When should you do something else?
Generally speaking? Never.
That said there might be reasons why you might want to change your allocations, or perhaps introduce a bias to your investment portfolios.
Keep in mind though, that this is not something for everyone, and indeed 99% of people would be better off if they didn’t try doing this.
Even for the 1% that might be able to benefit from this sort of deviation, it’s important to note that there are tradeoffs to this, and that it will still most likely result in lower risk-adjusted wealth than they otherwise would have.
So, what are the circumstances in which it makes sense to do something else?
You have a need to begin withdrawing cash in the near term (<5 years)
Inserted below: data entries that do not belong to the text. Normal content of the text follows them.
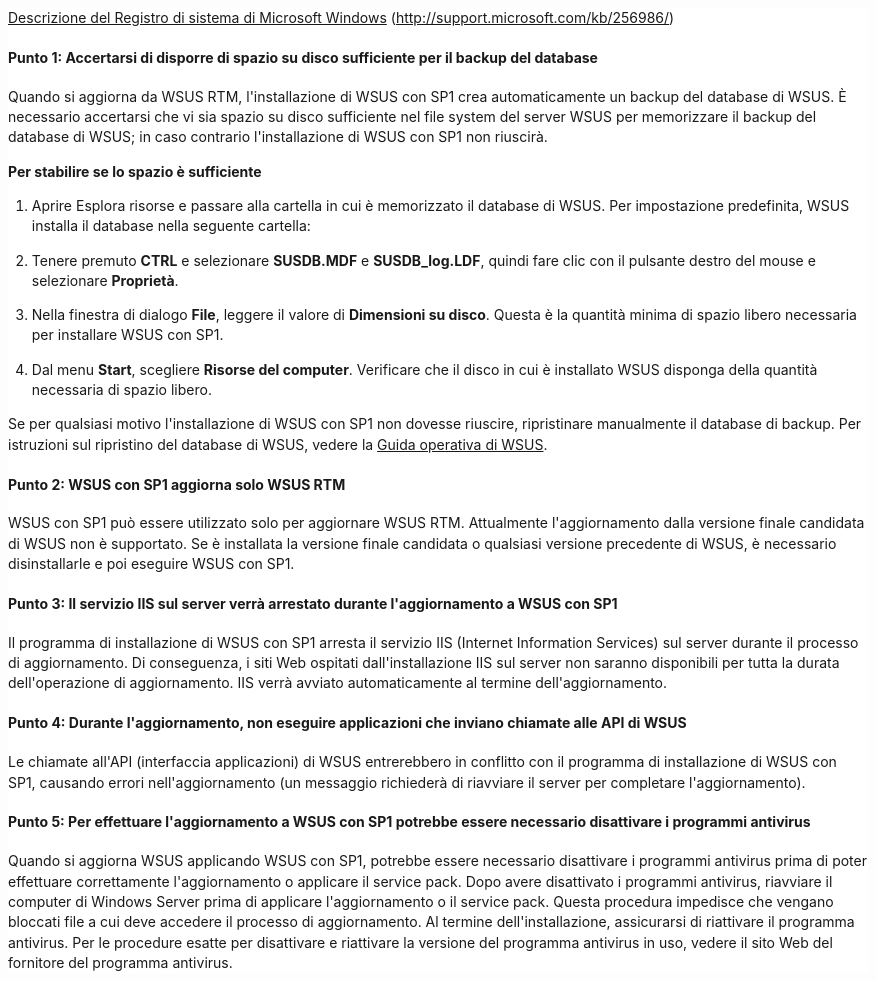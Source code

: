 [Descrizione del Registro di sistema di Microsoft Windows](http://support.microsoft.com/kb/256986) (http://support.microsoft.com/kb/256986/)

#### Punto 1: Accertarsi di disporre di spazio su disco sufficiente per il backup del database

Quando si aggiorna da WSUS RTM, l'installazione di WSUS con SP1 crea automaticamente un backup del database di WSUS. È necessario accertarsi che vi sia spazio su disco sufficiente nel file system del server WSUS per memorizzare il backup del database di WSUS; in caso contrario l'installazione di WSUS con SP1 non riuscirà.

**Per stabilire se lo spazio è sufficiente**
1.  Aprire Esplora risorse e passare alla cartella in cui è memorizzato il database di WSUS. Per impostazione predefinita, WSUS installa il database nella seguente cartella:

2.  Tenere premuto **CTRL** e selezionare **SUSDB.MDF** e **SUSDB\_log.LDF**, quindi fare clic con il pulsante destro del mouse e selezionare **Proprietà**.

3.  Nella finestra di dialogo **File**, leggere il valore di **Dimensioni su disco**. Questa è la quantità minima di spazio libero necessaria per installare WSUS con SP1.

4.  Dal menu **Start**, scegliere **Risorse del computer**. Verificare che il disco in cui è installato WSUS disponga della quantità necessaria di spazio libero.

Se per qualsiasi motivo l'installazione di WSUS con SP1 non dovesse riuscire, ripristinare manualmente il database di backup. Per istruzioni sul ripristino del database di WSUS, vedere la [Guida operativa di WSUS](http://technet2.microsoft.com/windowsserver/en/library/05f2e884-ae62-4c90-9681-6c9f2f3c9fd91033.mspx).

#### Punto 2: WSUS con SP1 aggiorna solo WSUS RTM

WSUS con SP1 può essere utilizzato solo per aggiornare WSUS RTM. Attualmente l'aggiornamento dalla versione finale candidata di WSUS non è supportato. Se è installata la versione finale candidata o qualsiasi versione precedente di WSUS, è necessario disinstallarle e poi eseguire WSUS con SP1.

#### Punto 3: Il servizio IIS sul server verrà arrestato durante l'aggiornamento a WSUS con SP1

Il programma di installazione di WSUS con SP1 arresta il servizio IIS (Internet Information Services) sul server durante il processo di aggiornamento. Di conseguenza, i siti Web ospitati dall'installazione IIS sul server non saranno disponibili per tutta la durata dell'operazione di aggiornamento. IIS verrà avviato automaticamente al termine dell'aggiornamento.

#### Punto 4: Durante l'aggiornamento, non eseguire applicazioni che inviano chiamate alle API di WSUS

Le chiamate all'API (interfaccia applicazioni) di WSUS entrerebbero in conflitto con il programma di installazione di WSUS con SP1, causando errori nell'aggiornamento (un messaggio richiederà di riavviare il server per completare l'aggiornamento).

#### Punto 5: Per effettuare l'aggiornamento a WSUS con SP1 potrebbe essere necessario disattivare i programmi antivirus

Quando si aggiorna WSUS applicando WSUS con SP1, potrebbe essere necessario disattivare i programmi antivirus prima di poter effettuare correttamente l'aggiornamento o applicare il service pack. Dopo avere disattivato i programmi antivirus, riavviare il computer di Windows Server prima di applicare l'aggiornamento o il service pack. Questa procedura impedisce che vengano bloccati file a cui deve accedere il processo di aggiornamento. Al termine dell'installazione, assicurarsi di riattivare il programma antivirus. Per le procedure esatte per disattivare e riattivare la versione del programma antivirus in uso, vedere il sito Web del fornitore del programma antivirus.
You have a particularly heavy exposure to a particular factor in the index and would like to diversify it away
You have a psychological need that the index is not able to fullfill
You’re a professional and have good reasons to believe the index is not the optimal allocation for you
You have certain tax benefits (or similar) as a result of diverging from the index
These 5 reasons generally cover the most common cases in which it may make some financial sense to consider diverging from the index for a specific investor.
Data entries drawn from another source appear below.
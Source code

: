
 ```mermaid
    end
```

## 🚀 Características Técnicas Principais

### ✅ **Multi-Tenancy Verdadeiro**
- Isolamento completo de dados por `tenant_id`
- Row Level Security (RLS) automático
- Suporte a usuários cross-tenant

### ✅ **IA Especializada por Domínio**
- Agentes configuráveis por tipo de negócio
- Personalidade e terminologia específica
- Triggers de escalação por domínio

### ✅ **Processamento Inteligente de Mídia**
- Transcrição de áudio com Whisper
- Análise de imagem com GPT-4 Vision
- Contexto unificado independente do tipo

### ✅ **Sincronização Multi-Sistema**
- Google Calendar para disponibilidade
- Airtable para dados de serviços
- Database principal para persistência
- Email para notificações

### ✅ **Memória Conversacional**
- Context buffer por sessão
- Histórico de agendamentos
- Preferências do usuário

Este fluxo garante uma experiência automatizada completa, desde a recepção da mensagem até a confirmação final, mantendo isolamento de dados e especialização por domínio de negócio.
It’s important to note that even if those circumstances do exist, it doesn’t mean you should automatically diverge from the index!
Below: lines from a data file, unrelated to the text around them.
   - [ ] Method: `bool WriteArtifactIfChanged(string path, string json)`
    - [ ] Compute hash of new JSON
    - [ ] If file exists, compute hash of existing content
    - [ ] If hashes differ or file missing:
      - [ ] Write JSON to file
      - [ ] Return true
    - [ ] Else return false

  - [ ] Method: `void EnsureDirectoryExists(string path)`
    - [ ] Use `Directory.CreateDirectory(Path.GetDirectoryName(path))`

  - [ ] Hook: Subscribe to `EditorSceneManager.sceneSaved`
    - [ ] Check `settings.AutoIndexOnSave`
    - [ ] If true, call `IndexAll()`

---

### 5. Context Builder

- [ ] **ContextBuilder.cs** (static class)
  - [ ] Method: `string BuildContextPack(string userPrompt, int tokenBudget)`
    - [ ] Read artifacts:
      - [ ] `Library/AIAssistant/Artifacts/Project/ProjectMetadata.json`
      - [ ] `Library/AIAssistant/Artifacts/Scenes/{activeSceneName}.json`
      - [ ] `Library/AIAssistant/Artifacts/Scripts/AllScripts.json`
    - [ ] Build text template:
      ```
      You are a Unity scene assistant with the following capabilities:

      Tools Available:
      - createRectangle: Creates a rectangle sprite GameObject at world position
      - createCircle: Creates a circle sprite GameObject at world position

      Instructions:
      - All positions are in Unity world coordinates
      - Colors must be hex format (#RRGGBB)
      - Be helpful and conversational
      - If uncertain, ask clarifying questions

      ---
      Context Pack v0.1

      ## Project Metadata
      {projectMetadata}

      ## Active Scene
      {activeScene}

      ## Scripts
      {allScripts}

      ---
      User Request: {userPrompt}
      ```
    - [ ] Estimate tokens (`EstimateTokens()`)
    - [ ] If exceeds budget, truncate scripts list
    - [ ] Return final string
What it means is that with careful consideration and research you might be able to justify doing so.
Sticking with the index is still likely a good idea, even if it isn’t the theoretically optimal action!
So, how likely are these circumstances to occurr?
Pretty likely I’d say, since most people with fall under at leaast one of these at some point in their lives.
The most common is point 1, since when we start hitting retirement age, we have to start to prepare to begin withdrawing our investments (at least partially!).
Point 2 is also quite common, and can range from something as simple as “The index is highly concentrated in a single country from which i already derive the majority of my income” to more complex geopolitical or financial concerns.
Point 3 is probably the most interesting to me, because it is actually part of the reason I do what I do here!
At the end of the day there are some psychological benefits to seeing dividends coming in to my account, and to tracking specific individual companies.
These are things that I enjoy doing, and which keep me motivated to stay invested and to keep investing!
In those cases the underperformanced related to this divergence more than pays for itself by the fact that i would likely be investing a lot less if i wasn’t doing them!
Point 4 is self-explanatory, if you’re a professional and you know what you’re doing, it might make sense for you to diverge from the index.
Finally point 5 is something that we discussed before, and which I hope to discuss in greater detail in a future post, tax benefits!
Some countries do provide tax benefits to investing in local companies or funds, and even some employers will provide some “Discounts” when making use of an Employee Stock Purchase Plan.
I know that the company that I work for gives a 25% discount if we enroll in that program, and so it makes some financial sense for me to take advantage of it.
In short if you’re looking for a decent portfolio, you should just stick to an index fund.
If (and only if) you match one of the exceptions mentioned above, then you may consider diverging from the index.
It’s still probably a bad idea though.